The other people are
not clear to distinguish, but there is a significant amount of people receiving
less then 400 messages (magenta, [5]). These are 281 persons.
To distinguish the
not yet classified people we used a histogram of sent messages. We fit two
normal distributions and get as a possible split threshold at approximately
1500 sent messages. So we split the remaining guests into two groups, one group
of at most 1500 messages sent (yellow [6]) with 1958 guests and the extreme
high frequency group (black, [7]) with more then 1500 messages sent.
Our clustering shows
seven communication patterns. In addition we have the two different patterns
from the park information system and the personal assistance service described
in MC2.1. There are also 1944 users that did not communicate at all which could
be seen as a pattern, too.
In the figure above,
we show the distribution of sent and received messages per cluster. The
Clusters 3, 6, and 7 are the most active clusters, while in the cluster 1 most
people did not send at all. In Cluster 3 almost all people receive the same
amount of messages, while the sending amount differs between the guests. This
indicates, that commonly the messages are sent to all peers in the group.
When we look at the
number of peers the clusters 2, 6, and 7 are the most active ones. Cluster 2
has also a wide range of peers per user. Cluster 3, 4 and 5 have a similar
amount of peers, which looks like normal social behavior for small groups like
school classes. Cluster 3 has no variance, which is based on the strong closed
group.
The next thing we
investigate is the ratios of number of messages send to the sum of messages
send and received. The Clusters 2, 3, 4, 6, and 7 have similar distribution for
more and less sending people. Also the average is almost 0.5 for these
clusters. In contrast to this, Cluster 1 contains a lot of guests that send
fewer messages then they receive. Cluster 5 is a very active cluster. People
send more messages then they receive.
Our last point of
interest is the communication to the special receiver “extern”. These messages
could be some “share with friends”, e.g. some pictures from roller coasters.

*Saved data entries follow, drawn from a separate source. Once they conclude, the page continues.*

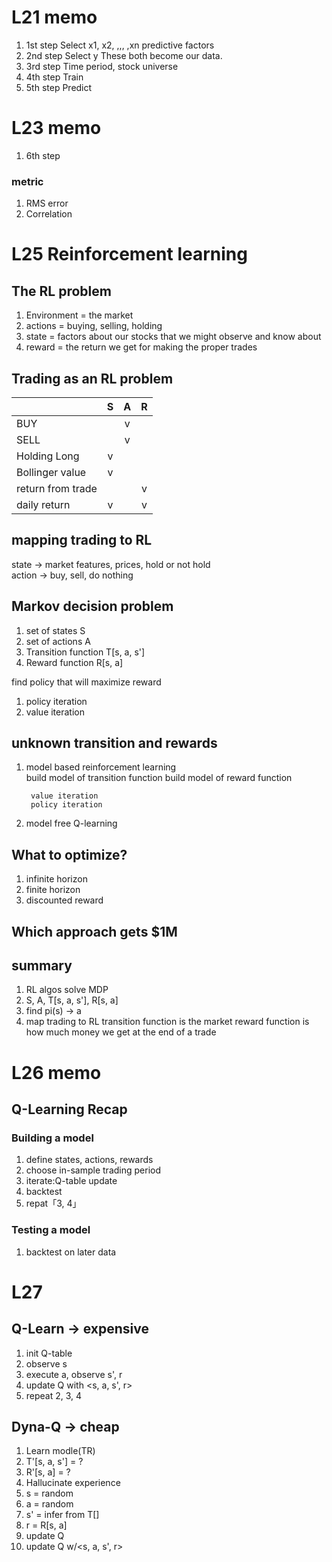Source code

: # L21 memo

1. 1st step
Select x1, x2, ,,, ,xn
predictive factors
1. 2nd step
Select y
These both become our data.
1. 3rd step
Time period, stock universe
1. 4th step
Train
1. 5th step
Predict

# L23 memo
1. 6th step
### metric
  1. RMS error
  1. Correlation

# L25 Reinforcement learning
## The RL problem
1. Environment = the market
1. actions = buying, selling, holding
1. state = factors about our stocks that we might observe and know about
1. reward = the return we get for making the proper trades

## Trading as an RL problem
| |S|A|R|
|:--|:--:|:--:|:--:|
|BUY|   | v |   |
|SELL|   | v |   |
|Holding Long| v |  |   |
|Bollinger value| v |  |  |
|return from trade|   |  | v |
|daily return| v |  | v ||

## mapping trading to RL
state -> market features, prices, hold or not hold  
action -> buy, sell, do nothing

## Markov decision problem
1. set of states S
1. set of actions A
1. Transition function T[s, a, s']
1. Reward function R[s, a]

find policy that will maximize reward

1. policy iteration
2. value iteration

## unknown transition and rewards
1. model based reinforcement learning  
        build model of transition function
        build model of reward function

        value iteration
        policy iteration

2. model free
        Q-learning

## What to optimize?
1. infinite horizon
2. finite horizon
3. discounted reward

## Which approach gets $1M

## summary
1. RL algos solve MDP
2. S, A, T[s, a, s'], R[s, a]
3. find pi(s) -> a
4. map trading to RL
        transition function is the market
        reward function is how much money we get at the end of a trade

# L26 memo
## Q-Learning Recap
### Building a model
1. define states, actions, rewards
1. choose in-sample trading period
1. iterate:Q-table update
1. backtest
1. repat「3, 4」

### Testing a model
1. backtest on later data

# L27
## Q-Learn -> expensive
1. init Q-table
1. observe s
1. execute a, observe s', r
1. update Q with <s, a, s', r>
1. repeat 2, 3, 4

## Dyna-Q -> cheap
1. Learn modle(TR)
  1. T'[s, a, s'] = ?
  1. R'[s, a] = ?
1. Hallucinate experience
  1. s = random
  1. a = random
  1. s' = infer from T[]
  1. r = R[s, a]
1. update Q
  1. update Q w/<s, a, s', r>
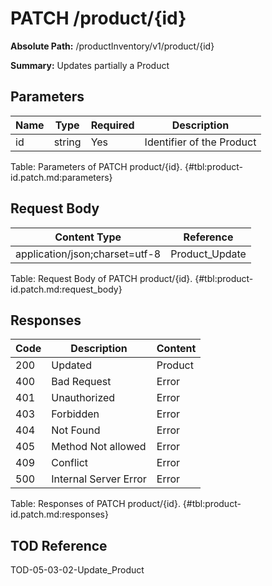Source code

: <!--
    ATTENTION: This file was generated via gradle!
               Do NOT manually edit this file! Any such changes will be overwritten!
-->

# PATCH /product/{id}

**Absolute Path:** /productInventory/v1/product/{id}

**Summary:** Updates partially a Product

## Parameters

| Name | Type | Required | Description |
|------|------|----------|-------------|
| id | string | Yes | Identifier of the Product |

Table: Parameters of PATCH product/{id}. {#tbl:product-id.patch.md:parameters}

## Request Body

| Content Type | Reference |
|--------------|-----------|
| application/json;charset=utf-8 | Product_Update |

Table: Request Body of PATCH product/{id}. {#tbl:product-id.patch.md:request_body}

## Responses

| Code | Description | Content |
|------|-------------|---------|
| 200 | Updated | Product |
| 400 | Bad Request | Error |
| 401 | Unauthorized | Error |
| 403 | Forbidden | Error |
| 404 | Not Found | Error |
| 405 | Method Not allowed | Error |
| 409 | Conflict | Error |
| 500 | Internal Server Error | Error |

Table: Responses of PATCH product/{id}. {#tbl:product-id.patch.md:responses}

## TOD Reference

TOD-05-03-02-Update_Product
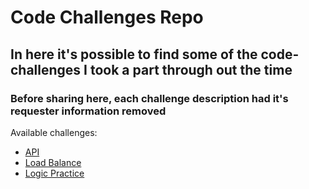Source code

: # Code Challenges Repo

## In here it's possible to find some of the code-challenges I took a part through out the time

### Before sharing here, each challenge description had it's requester information removed

Available challenges:

- [API](./api-01)
- [Load Balance](./load-balance-01)
- [Logic Practice](./logic-practice-01)
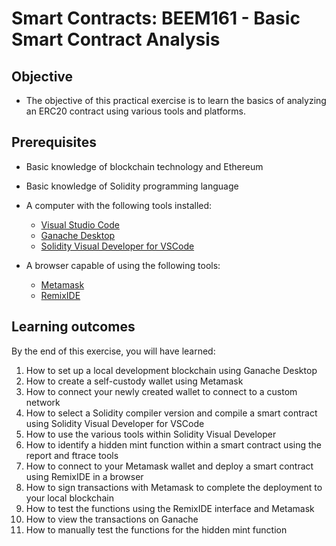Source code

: # Smart Contracts: BEEM161 - Basic Smart Contract Analysis

## Objective
- The objective of this practical exercise is to learn the basics of analyzing an ERC20 contract using various tools and platforms.

## Prerequisites
- Basic knowledge of blockchain technology and Ethereum
- Basic knowledge of Solidity programming language
- A computer with the following tools installed:
  - [Visual Studio Code](https://code.visualstudio.com)
  - [Ganache Desktop](https://www.trufflesuite.com/ganache)
  - [Solidity Visual Developer for VSCode](https://marketplace.visualstudio.com/items?itemName=tintinweb.solidity-visual-auditor)

- A browser capable of using the following tools:
  - [Metamask](https://metamask.io/)
  - [RemixIDE](https://remix.ethereum.org/)

## Learning outcomes
By the end of this exercise, you will have learned:

1. How to set up a local development blockchain using Ganache Desktop
2. How to create a self-custody wallet using Metamask
3. How to connect your newly created wallet to connect to a custom network
4. How to select a Solidity compiler version and compile a smart contract using Solidity Visual Developer for VSCode
5. How to use the various tools within Solidity Visual Developer
6. How to identify a hidden mint function within a smart contract using the report and ftrace tools
7. How to connect to your Metamask wallet and deploy a smart contract using RemixIDE in a browser
8. How to sign transactions with Metamask to complete the deployment to your local blockchain
9. How to test the functions using the RemixIDE interface and Metamask
10. How to view the transactions on Ganache
11. How to manually test the functions for the hidden mint function
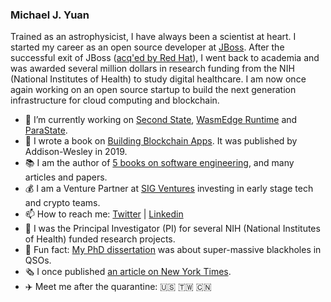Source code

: ### Michael J. Yuan

Trained as an astrophysicist, I have always been a scientist at heart. I started my career as an open source developer at [JBoss](https://en.wikipedia.org/wiki/JBoss_(company)). After the successful exit of JBoss ([acq'ed by Red Hat](https://www.cnet.com/news/red-hat-scoops-up-jboss/)), I went back to academia and was awarded several million dollars in research funding from the NIH (National Institutes of Health) to study digital healthcare. I am now once again working on an open source startup to build the next generation infrastructure for cloud computing and blockchain. 

- 🦄 I’m currently working on [Second State](https://www.secondstate.io/), [WasmEdge Runtime](https://github.com/WasmEdge/WasmEdge) and [ParaState](https://www.parastate.io/).
- 📝 I wrote a book on [Building Blockchain Apps](https://www.buildingblockchainapps.com/). It was published by Addison-Wesley in 2019.
- 📚 I am the author of [5 books on software engineering](books.md), and many articles and papers.
- 💰 I am a Venture Partner at [SIG Ventures](https://www.crunchbase.com/organization/sig-china) investing in early stage tech and crypto teams.
- 📫 How to reach me: [Twitter](https://twitter.com/juntao) | [Linkedin](https://www.linkedin.com/in/myuan/)
- 🧬 I was the Principal Investigator (PI) for several NIH (National Institutes of Health) funded research projects.
- 🔭 Fun fact: [My PhD dissertation](https://repositories.lib.utexas.edu/bitstream/handle/2152/1462/yuand14885.pdf) was about super-massive blackholes in QSOs.
- 🗞 I once published [an article on New York Times](https://archive.nytimes.com/www.nytimes.com/external/venturebeat/2009/10/07/07venturebeat-will-health-20-startups-usher-in-consumer-dr-51571.html).
- ✈️ Meet me after the quarantine: 🇺🇸 🇹🇼 🇨🇳 
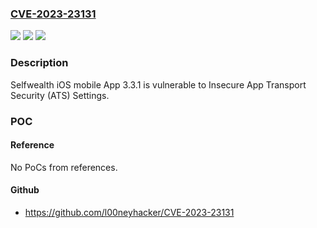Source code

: ### [CVE-2023-23131](https://cve.mitre.org/cgi-bin/cvename.cgi?name=CVE-2023-23131)
![](https://img.shields.io/static/v1?label=Product&message=n%2Fa&color=blue)
![](https://img.shields.io/static/v1?label=Version&message=n%2Fa&color=blue)
![](https://img.shields.io/static/v1?label=Vulnerability&message=n%2Fa&color=brighgreen)

### Description

Selfwealth iOS mobile App 3.3.1 is vulnerable to Insecure App Transport Security (ATS) Settings.

### POC

#### Reference
No PoCs from references.

#### Github
- https://github.com/l00neyhacker/CVE-2023-23131

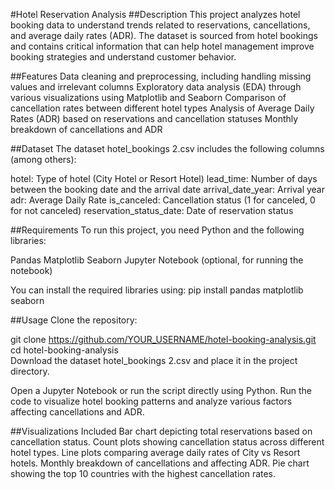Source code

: #Hotel Reservation Analysis
##Description
This project analyzes hotel booking data to understand trends related to reservations, cancellations, and average daily rates (ADR). The dataset is sourced from hotel bookings and contains critical information that can help hotel management improve booking strategies and understand customer behavior.

##Features
Data cleaning and preprocessing, including handling missing values and irrelevant columns
Exploratory data analysis (EDA) through various visualizations using Matplotlib and Seaborn
Comparison of cancellation rates between different hotel types
Analysis of Average Daily Rates (ADR) based on reservations and cancellation statuses
Monthly breakdown of cancellations and ADR

##Dataset
The dataset hotel_bookings 2.csv includes the following columns (among others):

hotel: Type of hotel (City Hotel or Resort Hotel)
lead_time: Number of days between the booking date and the arrival date
arrival_date_year: Arrival year
adr: Average Daily Rate
is_canceled: Cancellation status (1 for canceled, 0 for not canceled)
reservation_status_date: Date of reservation status

##Requirements
To run this project, you need Python and the following libraries:

Pandas
Matplotlib
Seaborn
Jupyter Notebook (optional, for running the notebook)

You can install the required libraries using:
pip install pandas matplotlib seaborn  

##Usage
Clone the repository:

git clone https://github.com/YOUR_USERNAME/hotel-booking-analysis.git  
cd hotel-booking-analysis  
Download the dataset hotel_bookings 2.csv and place it in the project directory.

Open a Jupyter Notebook or run the script directly using Python.
Run the code to visualize hotel booking patterns and analyze various factors affecting cancellations and ADR.

##Visualizations Included
Bar chart depicting total reservations based on cancellation status.
Count plots showing cancellation status across different hotel types.
Line plots comparing average daily rates of City vs Resort hotels.
Monthly breakdown of cancellations and affecting ADR.
Pie chart showing the top 10 countries with the highest cancellation rates.
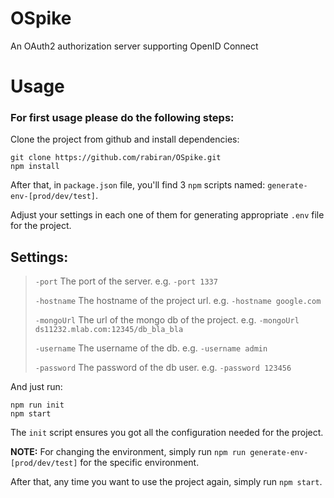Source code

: # OSpike
An OAuth2 authorization server supporting OpenID Connect

# Usage
### For first usage please do the following steps:

Clone the project from github and install dependencies:

    git clone https://github.com/rabiran/OSpike.git    
    npm install

After that, in `package.json` file, you'll find 3 `npm` scripts named: `generate-env-[prod/dev/test]`.

Adjust your settings in each one of them for generating appropriate `.env` file for the project.
## Settings:
> `-port`       The port of the server. e.g. `-port 1337`
>
> `-hostname`   The hostname of the project url. e.g. `-hostname google.com`
>
> `-mongoUrl`   The url of the mongo db of the project. e.g. `-mongoUrl ds11232.mlab.com:12345/db_bla_bla`
>
> `-username`   The username of the db. e.g. `-username admin`
>
> `-password`   The password of the db user. e.g. `-password 123456`

And just run:

    npm run init
    npm start

The `init` script ensures you got all the configuration needed for the project.

**NOTE:** For changing the environment, simply run `npm run generate-env-[prod/dev/test]` for the specific environment.

After that, any time you want to use the project again, simply run `npm start`.
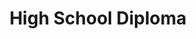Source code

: ---
title: High School Diploma
organization: Jim Thorpe Area High School
location: Jim Thorpe, PA
start: 2015-08-27
end: 2019-06-10
---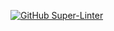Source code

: 
[![GitHub Super-Linter](https://github.com/luziandrade/testdevop2./actions/workflows/superlinter.yml/badge.svg)](https://github.com/marketplace/actions/super-linter) 
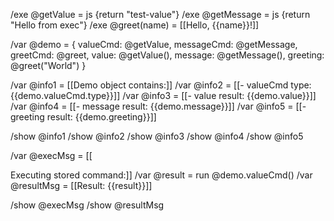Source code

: /exe @getValue = js {return "test-value"}
/exe @getMessage = js {return "Hello from exec"}
/exe @greet(name) = [[Hello, {{name}}!]]

/var @demo = {
  valueCmd: @getValue,
  messageCmd: @getMessage,
  greetCmd: @greet,
  value: @getValue(),
  message: @getMessage(),
  greeting: @greet("World")
}

/var @info1 = [[Demo object contains:]]
/var @info2 = [[- valueCmd type: {{demo.valueCmd.type}}]]
/var @info3 = [[- value result: {{demo.value}}]]
/var @info4 = [[- message result: {{demo.message}}]]
/var @info5 = [[- greeting result: {{demo.greeting}}]]

/show @info1
/show @info2
/show @info3
/show @info4
/show @info5

/var @execMsg = [[

Executing stored command:]]
/var @result = run @demo.valueCmd()
/var @resultMsg = [[Result: {{result}}]]

/show @execMsg
/show @resultMsg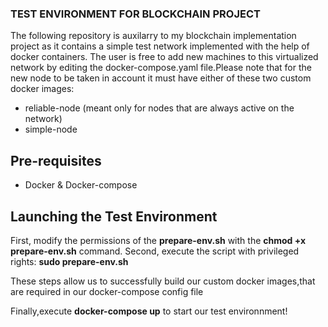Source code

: ### TEST ENVIRONMENT FOR BLOCKCHAIN PROJECT

The following repository is auxilarry to my blockchain implementation project as it contains a simple test network implemented with the help of docker containers.
The user is free to add new machines to this virtualized network by editing the docker-compose.yaml file.Please note that for the new node to be taken in account it must have either of these two custom docker images:
- reliable-node (meant only for nodes that are always active on the network)
- simple-node 

## Pre-requisites
- Docker & Docker-compose

## Launching the Test Environment

First, modify the permissions of the **prepare-env.sh** with the **chmod +x prepare-env.sh** command.
Second, execute the script with privileged rights: **sudo prepare-env.sh**

These steps allow us to successfully build our custom docker images,that are required in our docker-compose config file

Finally,execute **docker-compose up** to start our test environnment! 
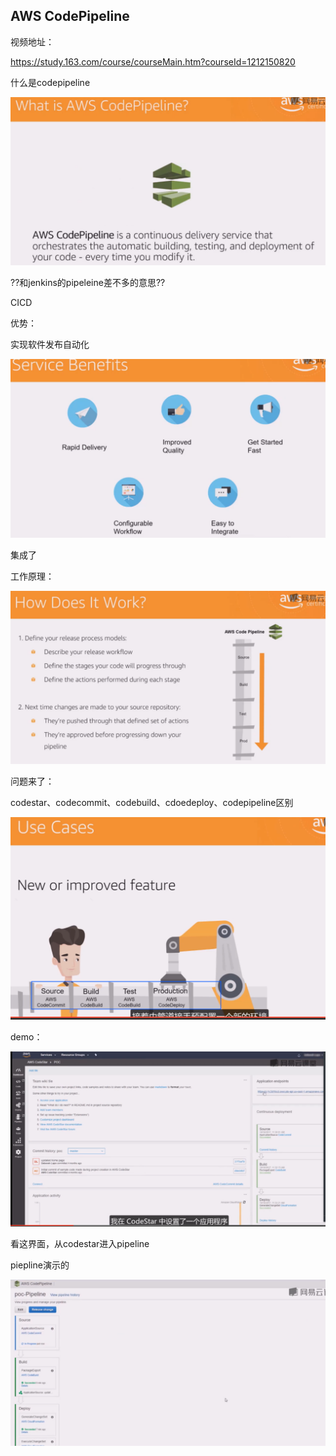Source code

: ## AWS CodePipeline

视频地址：

https://study.163.com/course/courseMain.htm?courseId=1212150820



什么是codepipeline

![image-20211212160508049](_assets/AWS%20CodePipeline/image-20211212160508049.png)

??和jenkins的pipeleine差不多的意思??

CICD



优势：

实现软件发布自动化

![image-20211212160548572](_assets/AWS%20CodePipeline/image-20211212160548572.png)



集成了



工作原理：

![image-20211212160722375](_assets/AWS%20CodePipeline/image-20211212160722375-16392964432521.png)







问题来了：

codestar、codecommit、codebuild、cdoedeploy、codepipeline区别

![image-20211212160939282](_assets/AWS%20CodePipeline/image-20211212160939282.png)



demo：

![image-20211212161022459](_assets/AWS%20CodePipeline/image-20211212161022459.png)

看这界面，从codestar进入pipeline

piepline演示的

![image-20211212161050101](_assets/AWS%20CodePipeline/image-20211212161050101.png)

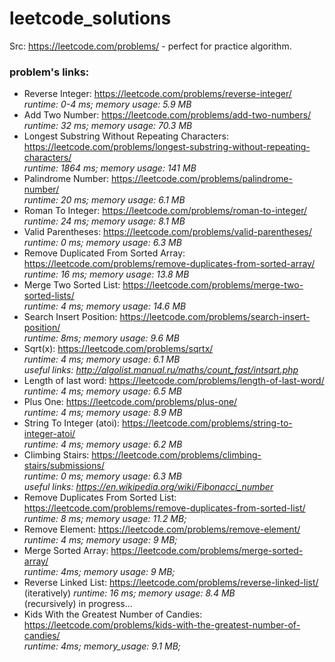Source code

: # leetcode_solutions
Src: https://leetcode.com/problems/ - perfect for practice algorithm.

### problem's links:
* Reverse Integer: https://leetcode.com/problems/reverse-integer/  
_runtime: 0-4 ms; memory usage: 5.9 MB_
* Add Two Number: https://leetcode.com/problems/add-two-numbers/  
_runtime: 32 ms; memory usage: 70.3 MB_  
* Longest Substring Without Repeating Characters: https://leetcode.com/problems/longest-substring-without-repeating-characters/  
_runtime: 1864 ms; memory usage: 141 MB_  
* Palindrome Number: https://leetcode.com/problems/palindrome-number/  
_runtime: 20 ms; memory usage: 6.1 MB_  
* Roman To Integer: https://leetcode.com/problems/roman-to-integer/  
_runtime: 24 ms; memory usage: 8.1 MB_  
* Valid Parentheses: https://leetcode.com/problems/valid-parentheses/  
_runtime: 0 ms; memory usage: 6.3 MB_  
* Remove Duplicated From Sorted Array: https://leetcode.com/problems/remove-duplicates-from-sorted-array/  
_runtime: 16 ms; memory usage: 13.8 MB_  
* Merge Two Sorted List: https://leetcode.com/problems/merge-two-sorted-lists/  
_runtime: 4 ms; memory usage: 14.6 MB_  
* Search Insert Position: https://leetcode.com/problems/search-insert-position/  
_runtime: 8ms; memory usage: 9.6 MB_  
* Sqrt(x): https://leetcode.com/problems/sqrtx/  
_runtime: 4 ms; memory usage: 6.1 MB_  
_useful links: http://algolist.manual.ru/maths/count_fast/intsqrt.php_  
* Length of last word: https://leetcode.com/problems/length-of-last-word/  
_runtime: 4 ms; memory usage: 6.5 MB_  
* Plus One: https://leetcode.com/problems/plus-one/  
_runtime: 4 ms; memory usage: 8.9 MB_  
* String To Integer (atoi): https://leetcode.com/problems/string-to-integer-atoi/   
_runtime: 4 ms; memory usage: 6.2 MB_  
* Climbing Stairs: https://leetcode.com/problems/climbing-stairs/submissions/  
_runtime: 0 ms; memory usage: 6.3 MB_  
_useful links: https://en.wikipedia.org/wiki/Fibonacci_number_   
* Remove Duplicates From Sorted List: https://leetcode.com/problems/remove-duplicates-from-sorted-list/  
_runtime: 8 ms; memory usage: 11.2 MB;_  
* Remove Element: https://leetcode.com/problems/remove-element/  
_runtime: 4 ms; memory usage: 9 MB;_  
* Merge Sorted Array: https://leetcode.com/problems/merge-sorted-array/  
_runtime: 4ms; memory usage: 9 MB;_  
* Reverse Linked List: https://leetcode.com/problems/reverse-linked-list/  
(iteratively) _runtime: 16 ms; memory usage: 8.4 MB_  
(recursively) in progress...
* Kids With the Greatest Number of Candies: https://leetcode.com/problems/kids-with-the-greatest-number-of-candies/  
_runtime: 4ms; memory_usage: 9.1 MB;_  
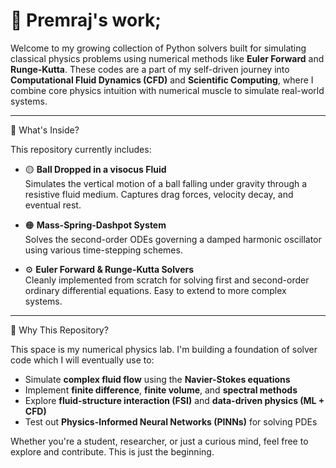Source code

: # 🧠 Premraj's work;

Welcome to my growing collection of Python solvers built for simulating classical physics problems using numerical methods like **Euler Forward** and **Runge-Kutta**. These codes are a part of my self-driven journey into **Computational Fluid Dynamics (CFD)** and **Scientific Computing**, where I combine core physics intuition with numerical muscle to simulate real-world systems.

---

🔬 What's Inside?

This repository currently includes:
- 🟡 **Ball Dropped in a visocus Fluid**  
  Simulates the vertical motion of a ball falling under gravity through a resistive fluid medium. Captures drag forces, velocity decay, and eventual rest.
  
- 🟠 **Mass-Spring-Dashpot System**  
  Solves the second-order ODEs governing a damped harmonic oscillator using various time-stepping schemes.

- ⚙️ **Euler Forward & Runge-Kutta Solvers**  
  Cleanly implemented from scratch for solving first and second-order ordinary differential equations. Easy to extend to more complex systems.

---

🧭 Why This Repository?

This space is my numerical physics lab. I'm building a foundation of solver code which I will eventually use to:
- Simulate **complex fluid flow** using the **Navier-Stokes equations**
- Implement **finite difference**, **finite volume**, and **spectral methods**
- Explore **fluid-structure interaction (FSI)** and **data-driven physics (ML + CFD)**
- Test out **Physics-Informed Neural Networks (PINNs)** for solving PDEs

Whether you're a student, researcher, or just a curious mind, feel free to explore and contribute. This is just the beginning.
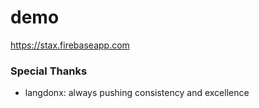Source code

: # demo
https://stax.firebaseapp.com



### Special Thanks
- langdonx: always pushing consistency and excellence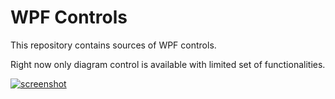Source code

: # WPF Controls

This repository contains sources of WPF controls.

Right now only diagram control is available with limited set of functionalities.

[![screenshot](http://i.imgur.com/nO0mR9R.png)](http://i.imgur.com/nO0mR9R.png)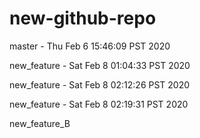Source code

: # new-github-repo
master - Thu Feb 6 15:46:09 PST 2020

new_feature - Sat Feb  8 01:04:33 PST 2020

new_feature - Sat Feb  8 02:12:26 PST 2020

new_feature - Sat Feb  8 02:19:31 PST 2020

new_feature_B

The graphic shows, which fraction of people send messages to extern. Guests in
cluster 1, 3, and 5 did not send any message to extern. In Cluster 2 and 4 some
people, one or two out of thousand, send messages to extern. Most of the
external communication is done from cluster 6 and 7, where about six out of
thousand people send messages to extern. There are no messages that have extern
as sender.
MC2.3
– From this data, can you hypothesize when the crime was discovered? Describe your rationale.
Limit your response to no more than 3 images and 300 words.
First of
all, we suppose that anomalies in the park are reasons to write messages to
friends to talk about the happening or to the personal assistance service to
report issues.
So, we
checked the number of send message separated by day and land. Peaks in the
histograms mean that there is a higher communication frequency during this
time. There is a high peak in Coaster Alley on Friday at 16 o’clock. Also on
Saturday and Sunday there are similar peaks in Coaster Alley, but the most
significant peak is on Sunday from 11:30 to 12:30 in Wet Land and corresponding
to that at 12 o’clock in the Entry Corridor. We should mention that the
personal assistance service is located in the Entry Corridor. As the crime
contains a stolen Olympic medal, which should be exhibited in the Craighton Pavilion in Wet Land, this seems to be related to
the crime.
The
figures above show an average message distribution of the last 60 seconds
before the given time. We enriched the message data with the last position of
the sender to locate the message more accurately. As you can see, there is a
high amount of messages, which are from the exhibition hall at 11:30. Maybe
other guests detected the missing medal and reported this to friends and the
park administration.
Later,
at 12 o’clock, there is a hectic communication all over the park. Maybe the
park administration informs all guests about the crime, or maybe the police
arrived and they give instructions via the personal assistance service.